(Beginning of DATA PROVIDED)

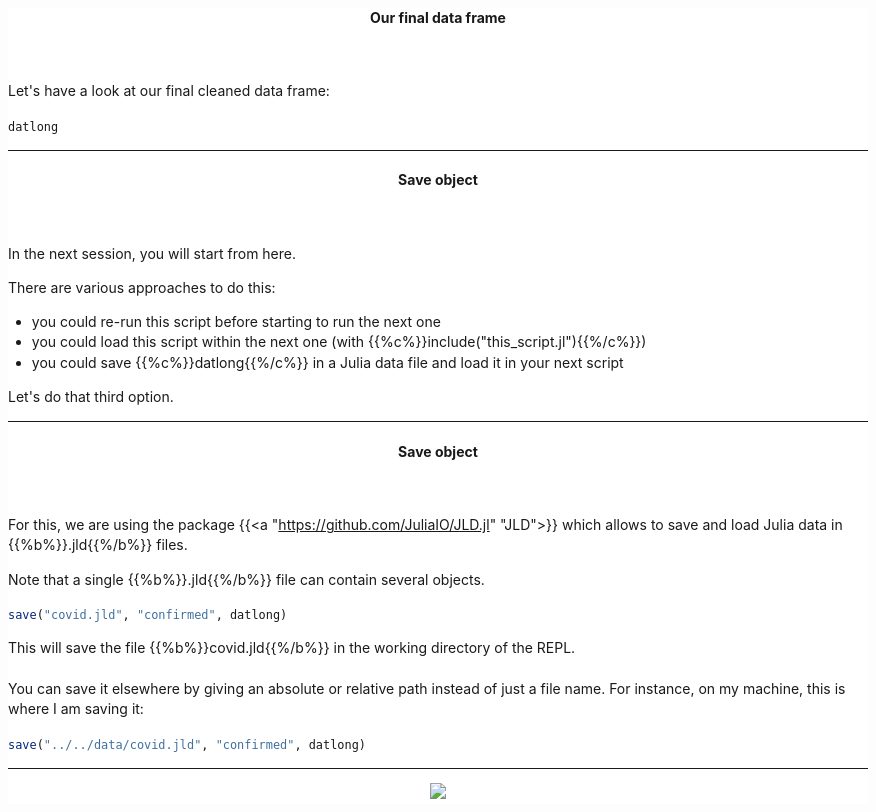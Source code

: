 
#### <center>Our final data frame</center>
<br>

Let's have a look at our final cleaned data frame:

```julia
datlong
```

---

#### <center>Save object</center>
<br>

In the next session, you will start from here.

There are various approaches to do this:

- you could re-run this script before starting to run the next one
- you could load this script within the next one (with {{%c%}}include("this_script.jl"){{%/c%}})
- you could save {{%c%}}datlong{{%/c%}} in a Julia data file and load it in your next script

Let's do that third option.

---

#### <center>Save object</center>
<br>

For this, we are using the package {{<a "https://github.com/JuliaIO/JLD.jl" "JLD">}} which allows to save and load Julia data in {{%b%}}.jld{{%/b%}} files.

Note that a single {{%b%}}.jld{{%/b%}} file can contain several objects.<br>

```julia
save("covid.jld", "confirmed", datlong)
```
This will save the file {{%b%}}covid.jld{{%/b%}} in the working directory of the REPL.<br><br>
You can save it elsewhere by giving an absolute or relative path instead of just a file name. For instance, on my machine, this is where I am saving it:

```julia
save("../../data/covid.jld", "confirmed", datlong)
```

---

<center><img src="/img/jl/jl_question.png" width="350"></center>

(End of DATA PROVIDED)

EXERCISE INSTRUCTIONS:
All lines from the one with "Note that a" to the end of the records must be set down exactly. Skip every line before it.

RESPONSE:
Note that a single {{%b%}}.jld{{%/b%}} file can contain several objects.<br>

```julia
save("covid.jld", "confirmed", datlong)
```
This will save the file {{%b%}}covid.jld{{%/b%}} in the working directory of the REPL.<br><br>
You can save it elsewhere by giving an absolute or relative path instead of just a file name. For instance, on my machine, this is where I am saving it:

```julia
save("../../data/covid.jld", "confirmed", datlong)
```

---

<center><img src="/img/jl/jl_question.png" width="350"></center>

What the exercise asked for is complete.